MERGE Greenwich
An autonomous future
Merge Greenwich was a part-Innovate UK funded research project, looking into the feasibility of autonomous ride-sharing services in Greenwich. The project was led by Addison Lee and included project partners Ford, Transport System Catapult, Transport Research Laboratory, Immense Simulations and DG Cities.
The role of DG Cities
DG Cities worked on determining the customer offer of the service and helped to define the operating model in terms of required infrastructure and the integration of the service with public transport.
Further, we undertook a public consultation survey to understand people’s attitudes towards CAVs and ride sharing services.
The project proved that ride-sharing services using autonomous vehicles would be a feasible business proposition as they could provide a cost efficient transport mode in certain instances. The analysis also showed that large vehicles set up for ride-sharing might not always be the most efficient as their utilisation would be largely dependent on travel peaks. A mix of vehicles serving an area are likely to be the most beneficial.
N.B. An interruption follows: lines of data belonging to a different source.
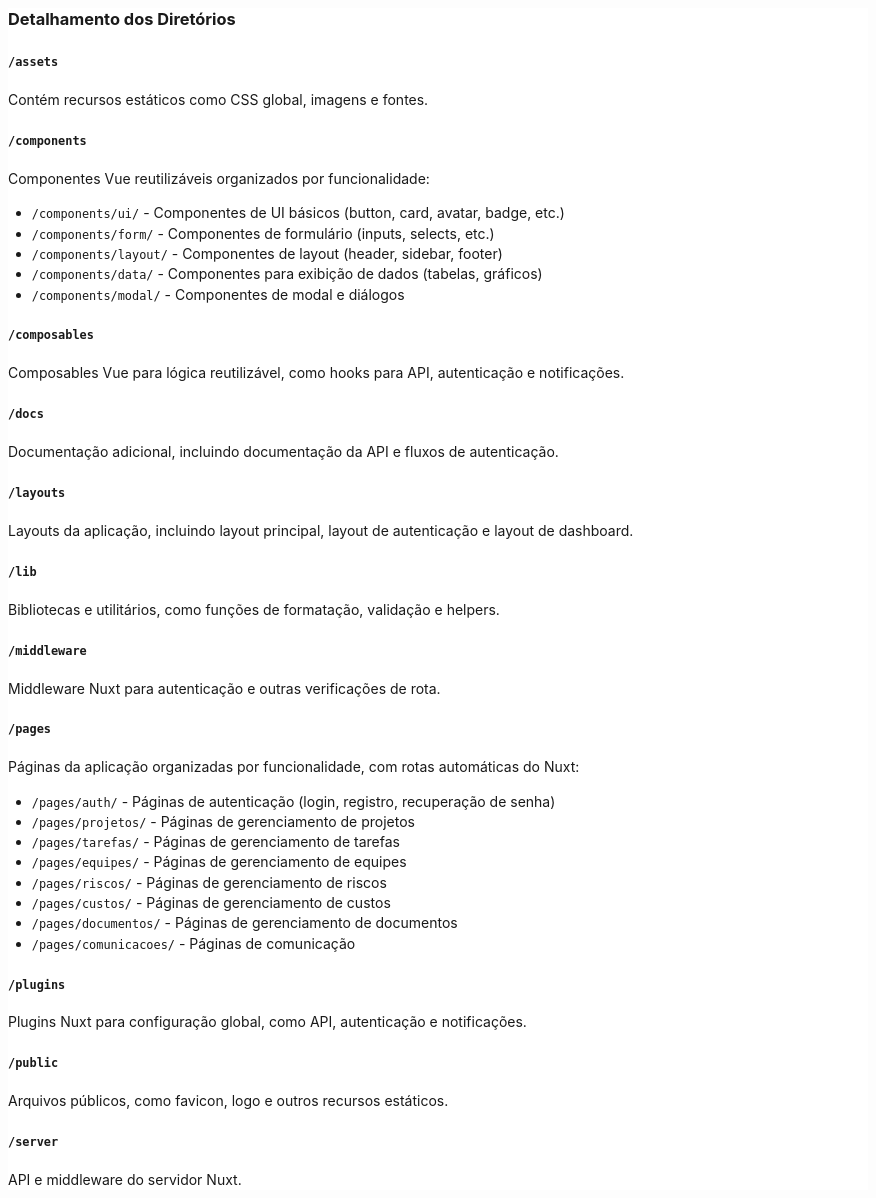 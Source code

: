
 ```
```

### Detalhamento dos Diretórios

#### `/assets`
Contém recursos estáticos como CSS global, imagens e fontes.

#### `/components`
Componentes Vue reutilizáveis organizados por funcionalidade:

- `/components/ui/` - Componentes de UI básicos (button, card, avatar, badge, etc.)
- `/components/form/` - Componentes de formulário (inputs, selects, etc.)
- `/components/layout/` - Componentes de layout (header, sidebar, footer)
- `/components/data/` - Componentes para exibição de dados (tabelas, gráficos)
- `/components/modal/` - Componentes de modal e diálogos

#### `/composables`
Composables Vue para lógica reutilizável, como hooks para API, autenticação e notificações.

#### `/docs`
Documentação adicional, incluindo documentação da API e fluxos de autenticação.

#### `/layouts`
Layouts da aplicação, incluindo layout principal, layout de autenticação e layout de dashboard.

#### `/lib`
Bibliotecas e utilitários, como funções de formatação, validação e helpers.

#### `/middleware`
Middleware Nuxt para autenticação e outras verificações de rota.

#### `/pages`
Páginas da aplicação organizadas por funcionalidade, com rotas automáticas do Nuxt:

- `/pages/auth/` - Páginas de autenticação (login, registro, recuperação de senha)
- `/pages/projetos/` - Páginas de gerenciamento de projetos
- `/pages/tarefas/` - Páginas de gerenciamento de tarefas
- `/pages/equipes/` - Páginas de gerenciamento de equipes
- `/pages/riscos/` - Páginas de gerenciamento de riscos
- `/pages/custos/` - Páginas de gerenciamento de custos
- `/pages/documentos/` - Páginas de gerenciamento de documentos
- `/pages/comunicacoes/` - Páginas de comunicação

#### `/plugins`
Plugins Nuxt para configuração global, como API, autenticação e notificações.

#### `/public`
Arquivos públicos, como favicon, logo e outros recursos estáticos.

#### `/server`
API e middleware do servidor Nuxt.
The insights DG Cities have collected through public outreach have since been used as a benchmark for other studies we are managing in this topic, providing a longitudinal dataset of public attitude. An interesting finding was that many participants felt more secure about the vehicles than others they’d be sharing vehicles with. Acceptance of CAVs as a technology was quite high even in older populations.
Why is this work important?
The viability and use cases of AVs are still unknown, especially when we consider overall city and citizen benefits as well as commercial feasibility. Our work on the MERGE Greenwich project focused on defining and validating services that would help solve existing mobility challenges in cities, demonstrating that AVs will be widely beneficial for society. Working alongside commercial operators has helped us define new dial-a-ride type services and shared minibus operations that could be both profitable to run as well as be more attractive to passengers due to improved reliability and cheaper costs.
Collaborations like this will be necessary in the future to bring forward real transport issues cities or neighbourhoods face and link them up with commercial mobility service solutions that can solve them.